Quasi tutti gli stagni nel Parco (detti localmente anche “foppe”) sono legati all’intervento dell’uomo. L’attività di cavazione sui terreni ricchi di argilla dei terrazzi fluvioglaciali più antichi tra la fine dell’800 e la metà del ‘900, successivamente abbandonata, ha determinato la situazione idonea per la loro spontanea formazione: zone depresse e con il fondo impermeabile colmate da acqua piovana; oggi se ne aggiungono di nuovi grazie all’intervento diretto del Parco, appositamente realizzati per la conservazione di varie specie animali, in particolare degli anfibi, per i quali queste raccolte d’acqua di modesta estensione rappresentano un habitat riproduttivo ideale.

Sono una trentina gli stagni presenti nel territorio del Parco.,

Lungo le loro sponde troviamo una vegetazione (più spesso dominata dalla tifa, mista a cannuccia di palude negli stagni più grandi) che consente il rifugio di vari animali di piccole dimensioni; questa tende però negli specchi d’acqua poco profondi a occupare tutta la superficie provocandone il naturale interramento.

Gli insetti come le libellule, animali eleganti e dal volo scattante e veloce, sono presenze silenziose, ma ben visibili. Alcuni uccelli approfittano delle pozze d’acqua per abbeverarsi d’estate o per riposarsi durante le migrazioni, arrivando a nidificare solo negli stagni più grandi.

Negli stagni, le condizioni d’insieme dell’ambiente rendono impossibile la presenza di molte specie ittiche esigenti: la temperatura, di fondamentale importanza per i pesci, d’estate può superare i 25° – 30°C, mentre già in autunno, le acque si raffreddano rapidamente e la superficie in inverno può anche ghiacciare.
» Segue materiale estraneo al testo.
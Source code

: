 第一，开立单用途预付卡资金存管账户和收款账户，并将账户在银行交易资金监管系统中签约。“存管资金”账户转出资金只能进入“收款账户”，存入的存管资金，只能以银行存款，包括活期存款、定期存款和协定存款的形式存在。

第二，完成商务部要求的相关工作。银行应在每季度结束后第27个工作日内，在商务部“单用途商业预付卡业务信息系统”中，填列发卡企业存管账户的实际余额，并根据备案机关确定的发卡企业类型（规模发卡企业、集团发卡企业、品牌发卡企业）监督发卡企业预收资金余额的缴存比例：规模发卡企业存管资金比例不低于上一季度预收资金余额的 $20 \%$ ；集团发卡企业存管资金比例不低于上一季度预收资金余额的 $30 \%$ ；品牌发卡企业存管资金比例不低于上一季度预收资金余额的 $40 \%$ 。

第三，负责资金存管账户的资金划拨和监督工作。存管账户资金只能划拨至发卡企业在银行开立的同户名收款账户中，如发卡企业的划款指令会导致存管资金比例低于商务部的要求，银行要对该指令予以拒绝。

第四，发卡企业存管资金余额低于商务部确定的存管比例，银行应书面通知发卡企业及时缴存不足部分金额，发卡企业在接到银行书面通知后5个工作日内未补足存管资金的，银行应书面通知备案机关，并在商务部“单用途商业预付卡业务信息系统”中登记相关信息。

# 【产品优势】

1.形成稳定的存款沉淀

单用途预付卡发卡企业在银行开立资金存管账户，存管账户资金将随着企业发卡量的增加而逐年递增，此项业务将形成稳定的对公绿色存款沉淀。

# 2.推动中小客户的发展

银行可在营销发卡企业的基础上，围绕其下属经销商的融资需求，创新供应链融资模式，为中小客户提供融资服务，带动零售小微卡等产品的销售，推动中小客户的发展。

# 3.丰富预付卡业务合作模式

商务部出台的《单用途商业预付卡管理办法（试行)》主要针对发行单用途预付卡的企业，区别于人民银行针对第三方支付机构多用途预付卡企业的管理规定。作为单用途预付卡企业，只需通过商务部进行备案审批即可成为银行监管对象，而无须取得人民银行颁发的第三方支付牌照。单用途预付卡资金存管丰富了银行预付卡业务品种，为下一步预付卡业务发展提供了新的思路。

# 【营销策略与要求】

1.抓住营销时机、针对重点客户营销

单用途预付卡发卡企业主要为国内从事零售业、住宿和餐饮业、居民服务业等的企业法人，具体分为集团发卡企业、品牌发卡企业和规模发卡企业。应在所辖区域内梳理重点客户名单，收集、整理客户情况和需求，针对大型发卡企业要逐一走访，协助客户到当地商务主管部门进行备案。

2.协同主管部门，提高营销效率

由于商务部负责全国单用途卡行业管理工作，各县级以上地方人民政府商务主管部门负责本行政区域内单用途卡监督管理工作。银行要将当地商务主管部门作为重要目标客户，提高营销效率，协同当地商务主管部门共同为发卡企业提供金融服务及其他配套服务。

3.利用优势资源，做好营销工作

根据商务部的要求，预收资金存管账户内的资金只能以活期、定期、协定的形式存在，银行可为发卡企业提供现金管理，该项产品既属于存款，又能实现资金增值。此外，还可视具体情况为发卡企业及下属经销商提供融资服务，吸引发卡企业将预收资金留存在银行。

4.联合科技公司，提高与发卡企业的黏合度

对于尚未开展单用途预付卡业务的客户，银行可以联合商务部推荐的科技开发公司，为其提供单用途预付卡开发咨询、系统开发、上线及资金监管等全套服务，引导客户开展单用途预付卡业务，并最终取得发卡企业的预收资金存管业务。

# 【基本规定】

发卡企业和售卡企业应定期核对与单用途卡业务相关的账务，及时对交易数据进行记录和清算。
Per evitare che questo sistema ecologico continui ad ospitare solo ed esclusivamente specie adatte, è vietata l’immissione di animali o piante. Specie originarie di altri continenti quali le tartarughe palustri americane e i pesci rossi, acquistate nei negozi o vinti alle fiere, se liberati negli stagni possono prendere il sopravvento e far sparire quasi completamente ogni altra forma di vita, specialmente gli anfibi.